## ABOUT THIS EXERCISE
From the entries below, return only the lines starting at the one that contains "- Configure and build QEMU." and ending at the one that contains "- Decode trace", exactly as they stand.
>>>
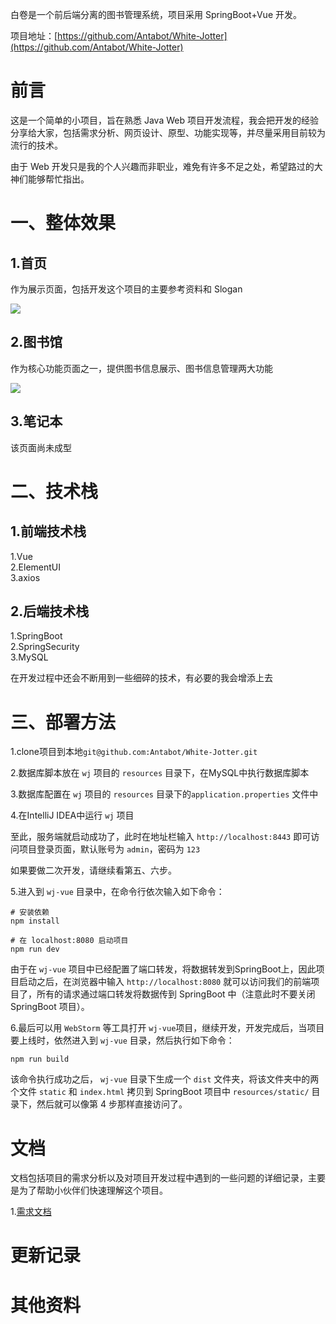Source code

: 白卷是一个前后端分离的图书管理系统，项目采用 SpringBoot+Vue 开发。  


项目地址：[https://github.com/Antabot/White-Jotter](https://github.com/Antabot/White-Jotter)       

# 前言 

这是一个简单的小项目，旨在熟悉 Java Web 项目开发流程，我会把开发的经验分享给大家，包括需求分析、网页设计、原型、功能实现等，并尽量采用目前较为流行的技术。

由于 Web 开发只是我的个人兴趣而非职业，难免有许多不足之处，希望路过的大神们能够帮忙指出。

# 一、整体效果

## 1.首页

作为展示页面，包括开发这个项目的主要参考资料和 Slogan

![](https://i.imgur.com/6AGOLwc.png)

## 2.图书馆

作为核心功能页面之一，提供图书信息展示、图书信息管理两大功能

![](https://i.imgur.com/pGKogJ2.png)

## 3.笔记本

该页面尚未成型

# 二、技术栈

## 1.前端技术栈

1.Vue  
2.ElementUI  
3.axios   

## 2.后端技术栈

1.SpringBoot  
2.SpringSecurity  
3.MySQL  
  
在开发过程中还会不断用到一些细碎的技术，有必要的我会增添上去

# 三、部署方法

1.clone项目到本地`git@github.com:Antabot/White-Jotter.git`

2.数据库脚本放在 `wj` 项目的 `resources` 目录下，在MySQL中执行数据库脚本  

3.数据库配置在 `wj` 项目的 `resources` 目录下的`application.properties` 文件中  

4.在IntelliJ IDEA中运行 `wj` 项目  

至此，服务端就启动成功了，此时在地址栏输入 `http://localhost:8443` 即可访问项目登录页面，默认账号为 `admin`，密码为 `123`

如果要做二次开发，请继续看第五、六步。

5.进入到 `wj-vue` 目录中，在命令行依次输入如下命令：  

```
# 安装依赖
npm install

# 在 localhost:8080 启动项目
npm run dev
```  

由于在 `wj-vue` 项目中已经配置了端口转发，将数据转发到SpringBoot上，因此项目启动之后，在浏览器中输入 `http://localhost:8080` 就可以访问我们的前端项目了，所有的请求通过端口转发将数据传到 SpringBoot 中（注意此时不要关闭 SpringBoot 项目）。

6.最后可以用 `WebStorm` 等工具打开 `wj-vue`项目，继续开发，开发完成后，当项目要上线时，依然进入到 `wj-vue` 目录，然后执行如下命令：  

```
npm run build
```  

该命令执行成功之后， `wj-vue` 目录下生成一个 `dist` 文件夹，将该文件夹中的两个文件 `static` 和 `index.html` 拷贝到 SpringBoot 项目中 `resources/static/` 目录下，然后就可以像第 4 步那样直接访问了。  


# 文档

文档包括项目的需求分析以及对项目开发过程中遇到的一些问题的详细记录，主要是为了帮助小伙伴们快速理解这个项目。  

1.[需求文档]()  


# 更新记录


# 其他资料

 

 
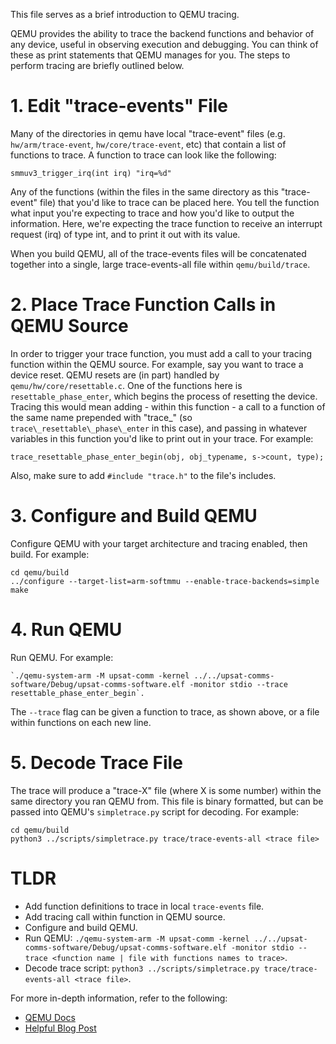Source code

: This file serves as a brief introduction to QEMU tracing.

QEMU provides the ability to trace the backend functions and behavior of any device, useful in observing execution and debugging. You can think of these as print statements that QEMU manages for you. The steps to perform tracing are briefly outlined below.

# 1. Edit "trace-events" File
Many of the directories in qemu have local "trace-event" files (e.g. `hw/arm/trace-event`, `hw/core/trace-event`, etc) that contain a list of functions to trace. A function to trace can look like the following:

```
smmuv3_trigger_irq(int irq) "irq=%d"
```

Any of the functions (within the files in the same directory as this "trace-event" file) that you'd like to trace can be placed here. You tell the function what input you're expecting to trace and how you'd like to output the information. Here, we're expecting the trace function to receive an interrupt request (irq) of type int, and to print it out with its value.

When you build QEMU, all of the trace-events files will be concatenated together into a single, large trace-events-all file within `qemu/build/trace`.

# 2. Place Trace Function Calls in QEMU Source
In order to trigger your trace function, you must add a call to your tracing function within the QEMU source. For example, say you want to trace a device reset. QEMU resets are (in part) handled by `qemu/hw/core/resettable.c`. One of the functions here is `resettable_phase_enter`, which begins the process of resetting the device. Tracing this would mean adding - within this function - a call to a function of the same name prepended with "trace_" (so `trace\_resettable\_phase\_enter` in this case), and passing in whatever variables in this function you'd like to print out in your trace. For example:

```
trace_resettable_phase_enter_begin(obj, obj_typename, s->count, type);
```

Also, make sure to add `#include "trace.h"` to the file's includes.

# 3. Configure and Build QEMU
Configure QEMU with your target architecture and tracing enabled, then build. For example:

```
cd qemu/build
../configure --target-list=arm-softmmu --enable-trace-backends=simple
make
```

# 4. Run QEMU
Run QEMU. For example:

```
`./qemu-system-arm -M upsat-comm -kernel ../../upsat-comms-software/Debug/upsat-comms-software.elf -monitor stdio --trace resettable_phase_enter_begin`.
```

The `--trace` flag can be given a function to trace, as shown above, or a file within functions on each new line.

# 5. Decode Trace File
The trace will produce a "trace-X" file (where X is some number) within the same directory you ran QEMU from. This file is binary formatted, but can be passed into QEMU's `simpletrace.py` script for decoding. For example:

```
cd qemu/build
python3 ../scripts/simpletrace.py trace/trace-events-all <trace file>
```

# TLDR
- Add function definitions to trace in local `trace-events` file.
- Add tracing call within function in QEMU source.
- Configure and build QEMU.
- Run QEMU: `./qemu-system-arm -M upsat-comm -kernel ../../upsat-comms-software/Debug/upsat-comms-software.elf -monitor stdio --trace <function name | file with functions names to trace>`.
- Decode trace script: `python3 ../scripts/simpletrace.py trace/trace-events-all <trace file>`.


For more in-depth information, refer to the following:
- [QEMU Docs](https://qemu-project.gitlab.io/qemu/devel/tracing.html)
- [Helpful Blog Post](https://michael2012z.medium.com/tracing-in-qemu-8df4e4beaf1b)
<<<
## WRITTEN REPLY
- Configure and build QEMU.
- Run QEMU: `./qemu-system-arm -M upsat-comm -kernel ../../upsat-comms-software/Debug/upsat-comms-software.elf -monitor stdio --trace <function name | file with functions names to trace>`.
- Decode trace script: `python3 ../scripts/simpletrace.py trace/trace-events-all <trace file>`.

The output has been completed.